Instructions to follow: Take the entries below and reproduce them word for word.

Stored data entries:
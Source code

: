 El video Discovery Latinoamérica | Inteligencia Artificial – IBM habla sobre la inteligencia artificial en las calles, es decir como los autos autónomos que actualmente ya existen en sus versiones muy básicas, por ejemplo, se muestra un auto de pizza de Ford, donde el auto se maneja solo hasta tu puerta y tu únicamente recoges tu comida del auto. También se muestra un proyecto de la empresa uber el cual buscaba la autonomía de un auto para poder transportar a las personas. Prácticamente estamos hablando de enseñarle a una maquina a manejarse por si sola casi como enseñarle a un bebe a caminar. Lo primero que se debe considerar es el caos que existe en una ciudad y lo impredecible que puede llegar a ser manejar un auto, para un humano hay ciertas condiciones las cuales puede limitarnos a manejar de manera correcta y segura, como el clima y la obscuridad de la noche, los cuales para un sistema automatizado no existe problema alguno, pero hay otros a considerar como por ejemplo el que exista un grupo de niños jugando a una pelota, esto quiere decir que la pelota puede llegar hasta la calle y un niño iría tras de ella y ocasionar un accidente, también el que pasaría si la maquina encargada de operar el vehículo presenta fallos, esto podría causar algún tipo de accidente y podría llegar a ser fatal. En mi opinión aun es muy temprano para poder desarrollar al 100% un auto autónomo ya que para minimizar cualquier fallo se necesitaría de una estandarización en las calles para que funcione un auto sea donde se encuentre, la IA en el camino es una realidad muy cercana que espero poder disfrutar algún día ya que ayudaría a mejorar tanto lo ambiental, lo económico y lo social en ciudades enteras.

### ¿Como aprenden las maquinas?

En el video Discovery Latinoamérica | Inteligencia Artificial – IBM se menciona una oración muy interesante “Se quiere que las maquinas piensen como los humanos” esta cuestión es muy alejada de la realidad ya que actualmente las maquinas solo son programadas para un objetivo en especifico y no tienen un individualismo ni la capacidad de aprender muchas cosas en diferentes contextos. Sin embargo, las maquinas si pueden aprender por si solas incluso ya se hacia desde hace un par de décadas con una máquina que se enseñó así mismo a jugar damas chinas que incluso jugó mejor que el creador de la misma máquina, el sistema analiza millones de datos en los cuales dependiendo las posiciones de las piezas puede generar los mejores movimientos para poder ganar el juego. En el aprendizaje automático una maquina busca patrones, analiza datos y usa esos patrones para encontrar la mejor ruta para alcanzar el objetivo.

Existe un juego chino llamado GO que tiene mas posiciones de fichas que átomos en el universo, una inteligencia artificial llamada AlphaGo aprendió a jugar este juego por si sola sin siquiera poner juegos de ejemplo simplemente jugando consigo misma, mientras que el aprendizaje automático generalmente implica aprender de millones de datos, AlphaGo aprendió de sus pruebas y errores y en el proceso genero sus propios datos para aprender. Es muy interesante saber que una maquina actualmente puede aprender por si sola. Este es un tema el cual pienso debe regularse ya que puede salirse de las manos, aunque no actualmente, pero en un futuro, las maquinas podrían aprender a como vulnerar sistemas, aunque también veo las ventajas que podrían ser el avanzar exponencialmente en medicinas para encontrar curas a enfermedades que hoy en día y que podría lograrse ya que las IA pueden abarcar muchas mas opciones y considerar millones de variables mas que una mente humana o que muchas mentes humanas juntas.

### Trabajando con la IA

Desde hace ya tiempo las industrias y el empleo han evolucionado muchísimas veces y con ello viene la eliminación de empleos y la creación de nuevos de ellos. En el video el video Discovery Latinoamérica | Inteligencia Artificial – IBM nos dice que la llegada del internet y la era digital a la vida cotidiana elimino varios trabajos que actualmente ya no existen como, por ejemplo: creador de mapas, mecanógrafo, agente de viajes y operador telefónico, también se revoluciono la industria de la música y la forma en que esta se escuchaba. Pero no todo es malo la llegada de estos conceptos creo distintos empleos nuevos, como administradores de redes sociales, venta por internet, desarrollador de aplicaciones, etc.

Written solution:
Source code

: El video Discovery Latinoamérica | Inteligencia Artificial – IBM habla sobre la inteligencia artificial en las calles, es decir como los autos autónomos que actualmente ya existen en sus versiones muy básicas, por ejemplo, se muestra un auto de pizza de Ford, donde el auto se maneja solo hasta tu puerta y tu únicamente recoges tu comida del auto. También se muestra un proyecto de la empresa uber el cual buscaba la autonomía de un auto para poder transportar a las personas. Prácticamente estamos hablando de enseñarle a una maquina a manejarse por si sola casi como enseñarle a un bebe a caminar. Lo primero que se debe considerar es el caos que existe en una ciudad y lo impredecible que puede llegar a ser manejar un auto, para un humano hay ciertas condiciones las cuales puede limitarnos a manejar de manera correcta y segura, como el clima y la obscuridad de la noche, los cuales para un sistema automatizado no existe problema alguno, pero hay otros a considerar como por ejemplo el que exista un grupo de niños jugando a una pelota, esto quiere decir que la pelota puede llegar hasta la calle y un niño iría tras de ella y ocasionar un accidente, también el que pasaría si la maquina encargada de operar el vehículo presenta fallos, esto podría causar algún tipo de accidente y podría llegar a ser fatal. En mi opinión aun es muy temprano para poder desarrollar al 100% un auto autónomo ya que para minimizar cualquier fallo se necesitaría de una estandarización en las calles para que funcione un auto sea donde se encuentre, la IA en el camino es una realidad muy cercana que espero poder disfrutar algún día ya que ayudaría a mejorar tanto lo ambiental, lo económico y lo social en ciudades enteras.

### ¿Como aprenden las maquinas?

En el video Discovery Latinoamérica | Inteligencia Artificial – IBM se menciona una oración muy interesante “Se quiere que las maquinas piensen como los humanos” esta cuestión es muy alejada de la realidad ya que actualmente las maquinas solo son programadas para un objetivo en especifico y no tienen un individualismo ni la capacidad de aprender muchas cosas en diferentes contextos. Sin embargo, las maquinas si pueden aprender por si solas incluso ya se hacia desde hace un par de décadas con una máquina que se enseñó así mismo a jugar damas chinas que incluso jugó mejor que el creador de la misma máquina, el sistema analiza millones de datos en los cuales dependiendo las posiciones de las piezas puede generar los mejores movimientos para poder ganar el juego. En el aprendizaje automático una maquina busca patrones, analiza datos y usa esos patrones para encontrar la mejor ruta para alcanzar el objetivo.

Existe un juego chino llamado GO que tiene mas posiciones de fichas que átomos en el universo, una inteligencia artificial llamada AlphaGo aprendió a jugar este juego por si sola sin siquiera poner juegos de ejemplo simplemente jugando consigo misma, mientras que el aprendizaje automático generalmente implica aprender de millones de datos, AlphaGo aprendió de sus pruebas y errores y en el proceso genero sus propios datos para aprender. Es muy interesante saber que una maquina actualmente puede aprender por si sola. Este es un tema el cual pienso debe regularse ya que puede salirse de las manos, aunque no actualmente, pero en un futuro, las maquinas podrían aprender a como vulnerar sistemas, aunque también veo las ventajas que podrían ser el avanzar exponencialmente en medicinas para encontrar curas a enfermedades que hoy en día y que podría lograrse ya que las IA pueden abarcar muchas mas opciones y considerar millones de variables mas que una mente humana o que muchas mentes humanas juntas.

### Trabajando con la IA

Desde hace ya tiempo las industrias y el empleo han evolucionado muchísimas veces y con ello viene la eliminación de empleos y la creación de nuevos de ellos. En el video el video Discovery Latinoamérica | Inteligencia Artificial – IBM nos dice que la llegada del internet y la era digital a la vida cotidiana elimino varios trabajos que actualmente ya no existen como, por ejemplo: creador de mapas, mecanógrafo, agente de viajes y operador telefónico, también se revoluciono la industria de la música y la forma en que esta se escuchaba. Pero no todo es malo la llegada de estos conceptos creo distintos empleos nuevos, como administradores de redes sociales, venta por internet, desarrollador de aplicaciones, etc.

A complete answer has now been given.